Sí, es importante el papel que representan el Mercado y la economía en el auge de la degeneración artística contemporánea. Por increíble que resulte, las “mierdas de artista” constituyen un “valor refugio”, como se dice en el mundo de la economía. Se mueven en torno a tales engendros ingentes cantidades de dinero. Ahora bien, si el vil metal contribuye indudablemente a sostener el gran tinglado que se ha creado, ello no explica estrictamente nada. Por la sencilla razón de que no existiría ni una sola obra de artebasura si nadie la comprara o nadie la fuera a ver a ARCO. Imaginen ustedes un solo instante lo que habría ocurrido si en la Atenas de Pericles, en la Roma de Augusto, en la Florencia de los Medicis, en la España de los Austrias, se les hubiera ocurrido a un grupo de avispados granujas montar un tinglado parecido y sacar al Mercado obras parecidas —fabricadas por lo demás en un tiempo récord— con las que llenar sus faltriqueras. ¡Nadie, por supuesto, les habría hecho el menor caso! Nadie les habría comprado una sola obra y, de haber insistido, habrían acabado encerrados todos en un manicomio.
Volvamos a la cuestión de antes.
Habíamos llegado a la conclusión de que es absolutamente necesario, pero insuficiente, dejar de fomentar, subvencionar y aupar el artebasura por parte de los poderes públicos.
¿Qué hacer entonces frente a él? ¿Cómo combatirlo, cómo impedirlo?

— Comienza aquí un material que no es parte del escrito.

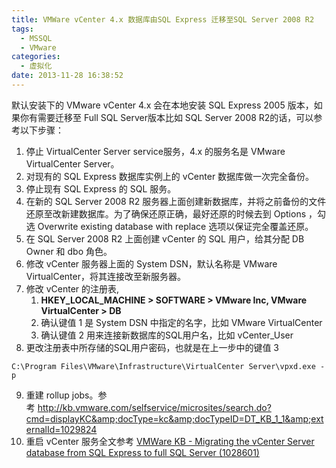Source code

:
 ```yaml
---
title: VMWare vCenter 4.x 数据库由SQL Express 迁移至SQL Server 2008 R2
tags:
  - MSSQL
  - VMware
categories:
  - 虚拟化
date: 2013-11-28 16:38:52
---
```


默认安装下的 VMware vCenter 4.x 会在本地安装 SQL Express 2005 版本，如果你有需要迁移至 Full SQL Server版本比如 SQL Server 2008 R2的话，可以参考以下步骤：

1. 停止 VirtualCenter Server service服务，4.x 的服务名是 VMware VirtualCenter Server。
2. 对现有的 SQL Express 数据库实例上的 vCenter 数据库做一次完全备份。
3. 停止现有 SQL Express 的 SQL 服务。
4. 在新的 SQL Server 2008 R2 服务器上面创建新数据库，并将之前备份的文件还原至改新建数据库。为了确保还原正确，最好还原的时候去到 Options ，勾选 Overwrite existing database with replace 选项以保证完全覆盖还原。
5. 在 SQL Server 2008 R2 上面创建 vCenter 的 SQL 用户，给其分配 DB Owner 和 dbo 角色。
6. 修改 vCenter 服务器上面的 System DSN，默认名称是 VMware VirtualCenter，将其连接改至新服务器。
7. 修改 vCenter 的注册表,
    1. **HKEY_LOCAL_MACHINE > SOFTWARE > VMware Inc, VMware VirtualCenter > DB**
    2.  确认键值 1 是 System DSN 中指定的名字，比如 VMware VirtualCenter
    3.  确认键值 2 用来连接新数据库的SQL用户名，比如 vCenter_User
8. 更改注册表中所存储的SQL用户密码，也就是在上一步中的键值 3
```msdos
C:\Program Files\VMware\Infrastructure\VirtualCenter Server\vpxd.exe -p
```
9. 重建 rollup jobs。参考 http://kb.vmware.com/selfservice/microsites/search.do?cmd=displayKC&amp;docType=kc&amp;docTypeID=DT_KB_1_1&amp;externalId=1029824
10. 重启 vCenter 服务全文参考 [VMWare KB - Migrating the vCenter Server database from SQL Express to full SQL Server (1028601)](http://kb.vmware.com/selfservice/microsites/search.do?cmd=displayKC&amp;docType=kc&amp;externalId=1028601&amp;sliceId=1&amp;docTypeID=DT_KB_1_1&amp;dialogID=100018749&amp;stateId=0%200%20111449579)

La respuesta inmediata, espontánea, de sentido común, salta de inmediato. Debería simple y llanamente ser prohibido sobre la base de dos razones tan simples como claras.
Hacer pasar por arte y vender como arte los engendros que destruyen el arte y aniquilan la belleza, ello constituye un delito manifiesto de estafa penado por el artículo 248 del Código Penal.
Es cierto, cualquier abogado podría argüir que no hay estafa cuando ésta es sabida y consentida, pues “hace falta ser rematadamente idiota —argumentaría— para tomar por arte semejantes obras”.
Quedaría entonces el delito de venta de mercancías adulteradas, el cual está particularmente penado por lo que respecta a la venta de alimentos fraudulentos —en este caso, se trataría de alimentos del espíritu—. La adulteración, en el caso del artebasura, es más que manifiesta, pero también lo es que nunca sería admitida semejante extrapolación a los bienes del espíritu por parte de una sociedad que sólo entiende preservar sus bienes y alimentos materiales.
Dado que ello es así, soy perfectamente consciente de la imposible aplicación de semejantes medidas. Lo único factible serían dos cosas. La primera, dejar de fomentar y subvencionar, como ya hemos dicho, la degeneración artística. La segunda, emprender una amplísima labor de pedagogía y propaganda, tanto desde las escuelas como desde los medios de comunicación, destinada a imbuir en la cabeza de todos algo que, en la cabeza de la mayoría —en la mayoría de la gente sencilla, quiero decir— ya está más que presente. Una idea muy simpley que desde hace varias decenas de miles de años se enuncia de la siguiente manera: Lo bello es bello y lo feo jamás será bello.